Prompt: For each line in the data below that has the word "would", copy that line.

(Stored entries)
============

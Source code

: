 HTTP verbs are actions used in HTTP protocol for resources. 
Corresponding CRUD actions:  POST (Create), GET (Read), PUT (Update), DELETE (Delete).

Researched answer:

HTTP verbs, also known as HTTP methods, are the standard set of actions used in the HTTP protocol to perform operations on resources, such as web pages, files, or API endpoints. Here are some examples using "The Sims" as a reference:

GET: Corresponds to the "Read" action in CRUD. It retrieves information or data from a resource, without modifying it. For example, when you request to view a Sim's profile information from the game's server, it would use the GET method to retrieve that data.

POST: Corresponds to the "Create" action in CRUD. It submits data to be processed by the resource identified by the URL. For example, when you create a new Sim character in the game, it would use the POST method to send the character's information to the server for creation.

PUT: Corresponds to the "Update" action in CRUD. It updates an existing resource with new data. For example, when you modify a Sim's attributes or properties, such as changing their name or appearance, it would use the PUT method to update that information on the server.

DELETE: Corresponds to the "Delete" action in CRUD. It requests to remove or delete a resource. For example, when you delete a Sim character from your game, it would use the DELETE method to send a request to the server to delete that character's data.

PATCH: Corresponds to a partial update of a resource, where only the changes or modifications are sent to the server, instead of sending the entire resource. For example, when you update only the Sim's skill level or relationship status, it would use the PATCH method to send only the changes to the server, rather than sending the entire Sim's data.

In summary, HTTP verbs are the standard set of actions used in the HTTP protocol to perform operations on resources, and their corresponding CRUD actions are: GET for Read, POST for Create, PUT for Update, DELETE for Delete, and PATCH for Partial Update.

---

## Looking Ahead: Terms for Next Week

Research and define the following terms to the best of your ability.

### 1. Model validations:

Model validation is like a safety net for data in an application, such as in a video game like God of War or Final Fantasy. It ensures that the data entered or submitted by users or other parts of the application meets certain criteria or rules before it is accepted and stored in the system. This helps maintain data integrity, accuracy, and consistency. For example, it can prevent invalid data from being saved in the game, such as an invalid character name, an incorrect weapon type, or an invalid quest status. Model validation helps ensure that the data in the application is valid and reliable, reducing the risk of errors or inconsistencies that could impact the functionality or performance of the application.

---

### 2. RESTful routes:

============

Exercise response:
GET: Corresponds to the "Read" action in CRUD. It retrieves information or data from a resource, without modifying it. For example, when you request to view a Sim's profile information from the game's server, it would use the GET method to retrieve that data.
POST: Corresponds to the "Create" action in CRUD. It submits data to be processed by the resource identified by the URL. For example, when you create a new Sim character in the game, it would use the POST method to send the character's information to the server for creation.
PUT: Corresponds to the "Update" action in CRUD. It updates an existing resource with new data. For example, when you modify a Sim's attributes or properties, such as changing their name or appearance, it would use the PUT method to update that information on the server.
DELETE: Corresponds to the "Delete" action in CRUD. It requests to remove or delete a resource. For example, when you delete a Sim character from your game, it would use the DELETE method to send a request to the server to delete that character's data.
PATCH: Corresponds to a partial update of a resource, where only the changes or modifications are sent to the server, instead of sending the entire resource. For example, when you update only the Sim's skill level or relationship status, it would use the PATCH method to send only the changes to the server, rather than sending the entire Sim's data.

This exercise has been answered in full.